STANDARD: Wiederholt wurde ein neuer Sozialvertrag gefordert. Was heißt das konkret?

Jennings: Das bedeutet gute Nachrichten für Österreich. Dort sind soziale Institutionen in Kraft, die Arbeitnehmer- und Arbeitgeberorganisationen an einen Tisch bringen. Diese schauen auf Arbeitnehmerqualifizierung, die Schaffung von Jobs und Einkommensfragen. Sie sind in dem Bereich weit vor anderen Ländern. Die Sozialpartnerschaft ist eine Stärke Österreichs.

STANDARD: Es gibt aber andere Meinungen: dass die Sozialpartnerschaft das Land lähme. Ist für Sie Österreich damit Vorbild?

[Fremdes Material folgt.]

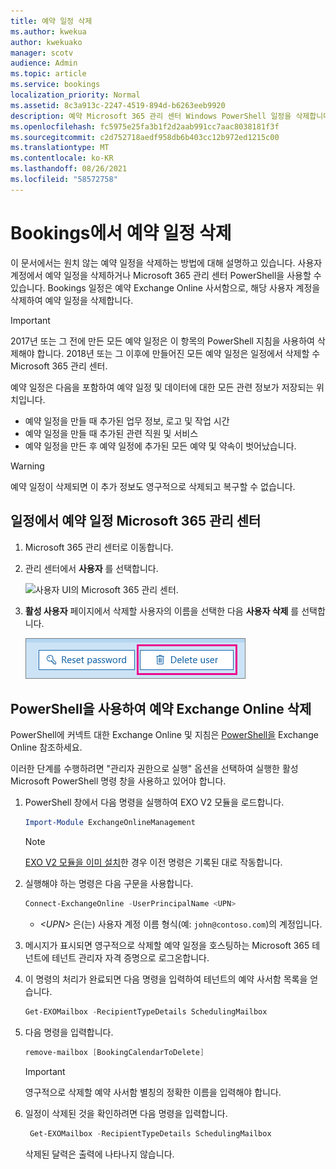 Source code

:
 ```yaml
---
title: 예약 일정 삭제
ms.author: kwekua
author: kwekuako
manager: scotv
audience: Admin
ms.topic: article
ms.service: bookings
localization_priority: Normal
ms.assetid: 8c3a913c-2247-4519-894d-b6263eeb9920
description: 예약 Microsoft 365 관리 센터 Windows PowerShell 일정을 삭제합니다.
ms.openlocfilehash: fc5975e25fa3b1f2d2aab991cc7aac8038181f3f
ms.sourcegitcommit: c2d752718aedf958db6b403cc12b972ed1215c00
ms.translationtype: MT
ms.contentlocale: ko-KR
ms.lasthandoff: 08/26/2021
ms.locfileid: "58572758"
---
```

# <a name="delete-a-booking-calendar-in-bookings"></a>Bookings에서 예약 일정 삭제

이 문서에서는 원치 않는 예약 일정을 삭제하는 방법에 대해 설명하고 있습니다. 사용자 계정에서 예약 일정을 삭제하거나 Microsoft 365 관리 센터 PowerShell을 사용할 수 있습니다. Bookings 일정은 예약 Exchange Online 사서함으로, 해당 사용자 계정을 삭제하여 예약 일정을 삭제합니다.

> [!IMPORTANT]
> 2017년 또는 그 전에 만든 모든 예약 일정은 이 항목의 PowerShell 지침을 사용하여 삭제해야 합니다. 2018년 또는 그 이후에 만들어진 모든 예약 일정은 일정에서 삭제할 수 Microsoft 365 관리 센터.

예약 일정은 다음을 포함하여 예약 일정 및 데이터에 대한 모든 관련 정보가 저장되는 위치입니다.

- 예약 일정을 만들 때 추가된 업무 정보, 로고 및 작업 시간
- 예약 일정을 만들 때 추가된 관련 직원 및 서비스
- 예약 일정을 만든 후 예약 일정에 추가된 모든 예약 및 약속이 벗어났습니다.

> [!WARNING]
> 예약 일정이 삭제되면 이 추가 정보도 영구적으로 삭제되고 복구할 수 없습니다.

## <a name="delete-a-booking-calendar-in-the-microsoft-365-admin-center"></a>일정에서 예약 일정 Microsoft 365 관리 센터

1. Microsoft 365 관리 센터로 이동합니다.

1. 관리 센터에서 **사용자** 를 선택합니다.

   ![사용자 UI의 Microsoft 365 관리 센터.](../media/bookings-admin-center-users.png)

1. **활성 사용자** 페이지에서 삭제할 사용자의 이름을 선택한 다음 **사용자 삭제** 를 선택합니다.

   ![사용자 UI 삭제의 Microsoft 365 관리 센터.](../media/bookings-delete-user.png)

## <a name="delete-a-booking-calendar-using-exchange-online-powershell"></a>PowerShell을 사용하여 예약 Exchange Online 삭제

PowerShell에 커넥트 대한 Exchange Online 및 지침은 [PowerShell을](/powershell/exchange/exchange-online-powershell-v2) Exchange Online 참조하세요.

이러한 단계를 수행하려면 "관리자 권한으로 실행" 옵션을 선택하여 실행한 활성 Microsoft PowerShell 명령 창을 사용하고 있어야 합니다.

1. PowerShell 창에서 다음 명령을 실행하여 EXO V2 모듈을 로드합니다.

   ```powershell
   Import-Module ExchangeOnlineManagement
   ```

   > [!NOTE]
   > [EXO V2 모듈을 이미 설치](/powershell/exchange/exchange-online-powershell-v2#install-and-maintain-the-exo-v2-module)한 경우 이전 명령은 기록된 대로 작동합니다.
   
2. 실행해야 하는 명령은 다음 구문을 사용합니다.

   ```powershell
   Connect-ExchangeOnline -UserPrincipalName <UPN> 
   ```

   - _\<UPN\>_ 은(는) 사용자 계정 이름 형식(예: `john@contoso.com`)의 계정입니다.

3. 메시지가 표시되면 영구적으로 삭제할 예약 일정을 호스팅하는 Microsoft 365 테넌트에 테넌트 관리자 자격 증명으로 로그온합니다.

4. 이 명령의 처리가 완료되면 다음 명령을 입력하여 테넌트의 예약 사서함 목록을 얻습니다.

   ```powershell
   Get-EXOMailbox -RecipientTypeDetails SchedulingMailbox
   ```

5. 다음 명령을 입력합니다.

   ```powershell
   remove-mailbox [BookingCalendarToDelete]
   ```

   > [!IMPORTANT]
   > 영구적으로 삭제할 예약 사서함 별칭의 정확한 이름을 입력해야 합니다.

6. 일정이 삭제된 것을 확인하려면 다음 명령을 입력합니다.

   ```powershell
    Get-EXOMailbox -RecipientTypeDetails SchedulingMailbox
   ```

   삭제된 달력은 출력에 나타나지 않습니다.
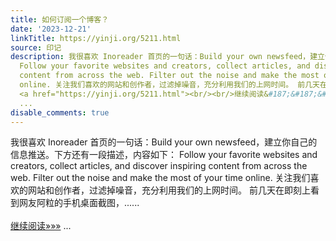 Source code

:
 ```yaml
---
title: 如何订阅一个博客？
date: '2023-12-21'
linkTitle: https://yinji.org/5211.html
source: 印记
description: 我很喜欢 Inoreader 首页的一句话：Build your own newsfeed，建立你自己的信息推送。下方还有一段描述，内容如下：
  Follow your favorite websites and creators, collect articles, and discover inspiring
  content from across the web. Filter out the noise and make the most of your time
  online. 关注我们喜欢的网站和创作者，过滤掉噪音，充分利用我们的上网时间。 前几天在即刻上看到网友阿粒的手机桌面截图，......<span class="read-more">
  <a href="https://yinji.org/5211.html"><br/><br/>继续阅读&#187;&#187;&#187;</a></span>
  ...
disable_comments: true
---
```

我很喜欢 Inoreader 首页的一句话：Build your own newsfeed，建立你自己的信息推送。下方还有一段描述，内容如下： Follow your favorite websites and creators, collect articles, and discover inspiring content from across the web. Filter out the noise and make the most of your time online. 关注我们喜欢的网站和创作者，过滤掉噪音，充分利用我们的上网时间。 前几天在即刻上看到网友阿粒的手机桌面截图，......<span class="read-more"> <a href="https://yinji.org/5211.html"><br/><br/>继续阅读&#187;&#187;&#187;</a></span> ... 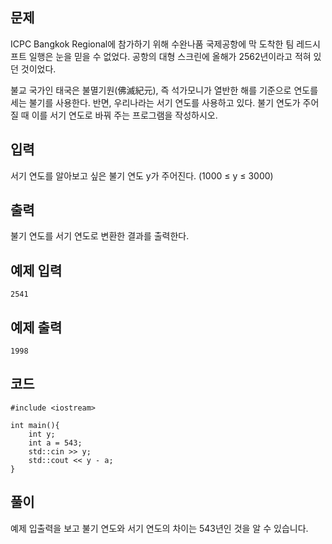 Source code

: ## 문제 
ICPC Bangkok Regional에 참가하기 위해 수완나품 국제공항에 막 도착한 팀 레드시프트 일행은 눈을 믿을 수 없었다. 공항의 대형 스크린에 올해가 2562년이라고 적혀 있던 것이었다.

불교 국가인 태국은 불멸기원(佛滅紀元), 즉 석가모니가 열반한 해를 기준으로 연도를 세는 불기를 사용한다. 반면, 우리나라는 서기 연도를 사용하고 있다. 불기 연도가 주어질 때 이를 서기 연도로 바꿔 주는 프로그램을 작성하시오.

## 입력
서기 연도를 알아보고 싶은 불기 연도 y가 주어진다. (1000 ≤ y ≤ 3000)

## 출력
불기 연도를 서기 연도로 변환한 결과를 출력한다.

## 예제 입력 
```2541```

## 예제 출력 
```1998```

## 코드
```
#include <iostream>

int main(){
    int y;
    int a = 543;
    std::cin >> y;
    std::cout << y - a;
}
```

## 풀이
예제 입출력을 보고 불기 연도와 서기 연도의 차이는 543년인 것을 알 수 있습니다. 
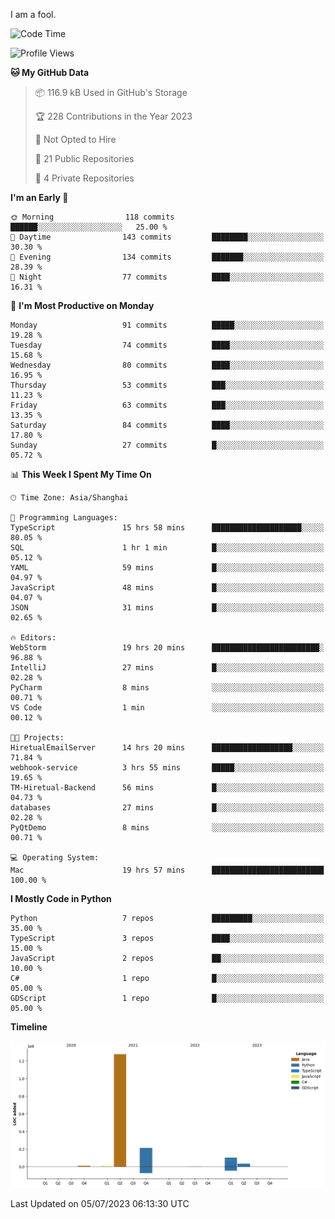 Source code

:I am a fool.

<!--START_SECTION:waka-->
![Code Time](http://img.shields.io/badge/Code%20Time-520%20hrs%2044%20mins-blue)

![Profile Views](http://img.shields.io/badge/Profile%20Views-3-blue)

**🐱 My GitHub Data** 

> 📦 116.9 kB Used in GitHub's Storage 
 > 
> 🏆 228 Contributions in the Year 2023
 > 
> 🚫 Not Opted to Hire
 > 
> 📜 21 Public Repositories 
 > 
> 🔑 4 Private Repositories 
 > 
**I'm an Early 🐤** 

```text
🌞 Morning                118 commits         ██████░░░░░░░░░░░░░░░░░░░   25.00 % 
🌆 Daytime                143 commits         ████████░░░░░░░░░░░░░░░░░   30.30 % 
🌃 Evening                134 commits         ███████░░░░░░░░░░░░░░░░░░   28.39 % 
🌙 Night                  77 commits          ████░░░░░░░░░░░░░░░░░░░░░   16.31 % 
```
📅 **I'm Most Productive on Monday** 

```text
Monday                   91 commits          █████░░░░░░░░░░░░░░░░░░░░   19.28 % 
Tuesday                  74 commits          ████░░░░░░░░░░░░░░░░░░░░░   15.68 % 
Wednesday                80 commits          ████░░░░░░░░░░░░░░░░░░░░░   16.95 % 
Thursday                 53 commits          ███░░░░░░░░░░░░░░░░░░░░░░   11.23 % 
Friday                   63 commits          ███░░░░░░░░░░░░░░░░░░░░░░   13.35 % 
Saturday                 84 commits          ████░░░░░░░░░░░░░░░░░░░░░   17.80 % 
Sunday                   27 commits          █░░░░░░░░░░░░░░░░░░░░░░░░   05.72 % 
```


📊 **This Week I Spent My Time On** 

```text
🕑︎ Time Zone: Asia/Shanghai

💬 Programming Languages: 
TypeScript               15 hrs 58 mins      ████████████████████░░░░░   80.05 % 
SQL                      1 hr 1 min          █░░░░░░░░░░░░░░░░░░░░░░░░   05.12 % 
YAML                     59 mins             █░░░░░░░░░░░░░░░░░░░░░░░░   04.97 % 
JavaScript               48 mins             █░░░░░░░░░░░░░░░░░░░░░░░░   04.07 % 
JSON                     31 mins             █░░░░░░░░░░░░░░░░░░░░░░░░   02.65 % 

🔥 Editors: 
WebStorm                 19 hrs 20 mins      ████████████████████████░   96.88 % 
IntelliJ                 27 mins             █░░░░░░░░░░░░░░░░░░░░░░░░   02.28 % 
PyCharm                  8 mins              ░░░░░░░░░░░░░░░░░░░░░░░░░   00.71 % 
VS Code                  1 min               ░░░░░░░░░░░░░░░░░░░░░░░░░   00.12 % 

🐱‍💻 Projects: 
HiretualEmailServer      14 hrs 20 mins      ██████████████████░░░░░░░   71.84 % 
webhook-service          3 hrs 55 mins       █████░░░░░░░░░░░░░░░░░░░░   19.65 % 
TM-Hiretual-Backend      56 mins             █░░░░░░░░░░░░░░░░░░░░░░░░   04.73 % 
databases                27 mins             █░░░░░░░░░░░░░░░░░░░░░░░░   02.28 % 
PyQtDemo                 8 mins              ░░░░░░░░░░░░░░░░░░░░░░░░░   00.71 % 

💻 Operating System: 
Mac                      19 hrs 57 mins      █████████████████████████   100.00 % 
```

**I Mostly Code in Python** 

```text
Python                   7 repos             █████████░░░░░░░░░░░░░░░░   35.00 % 
TypeScript               3 repos             ████░░░░░░░░░░░░░░░░░░░░░   15.00 % 
JavaScript               2 repos             ██░░░░░░░░░░░░░░░░░░░░░░░   10.00 % 
C#                       1 repo              █░░░░░░░░░░░░░░░░░░░░░░░░   05.00 % 
GDScript                 1 repo              █░░░░░░░░░░░░░░░░░░░░░░░░   05.00 % 
```



**Timeline**

![Lines of Code chart](https://raw.githubusercontent.com/VeejaLiu/VeejaLiu/master/assets/bar_graph.png)


 Last Updated on 05/07/2023 06:13:30 UTC
<!--END_SECTION:waka-->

Jennings: Die Länder, die die Krise gut gemeistert haben, hatten gute soziale Institutionen. Dazu gehören Österreich, Deutschland und die Schweiz. Das wird zu einem Wettbewerbsvorteil für Österreich: Stabilität. Österreichs Tradition des sozialen Dialogs macht das Land zum Weltführer. Viele sagen sicher auch, das ist kein Wettbewerbsvorteil. Die Rechten haben keine Agenda und machen nur Migranten für die Arbeitslosigkeit verantwortlich. Es gibt jedoch keine Diamanten oder Ölvorkommen, aber soziale Verantwortung. Gewerkschaften und Unternehmer sind daran gewöhnt, miteinander zu sprechen. Das ist ein Vorteil im Vergleich zu anderen Ländern.

STANDARD: Jugendarbeitslosigkeit wurde in Davos sehr häufig als größtes Problem genannt, konkrete Konzepte dagegen aber fehlten.

Jennings: Auf der Ebene der G-20-Staaten arbeiten wir mit der Politik zusammen. Wir fordern mehr Bildung und Training. Die Jugendarbeitslosigkeit ist immer höher als die allgemeine Arbeitslosigkeit. Aber auch hier schlagen sich Österreich, Deutschland und die Schweiz besser, weil sie bessere Systeme etwa bei der Lehrlingsausbildung haben.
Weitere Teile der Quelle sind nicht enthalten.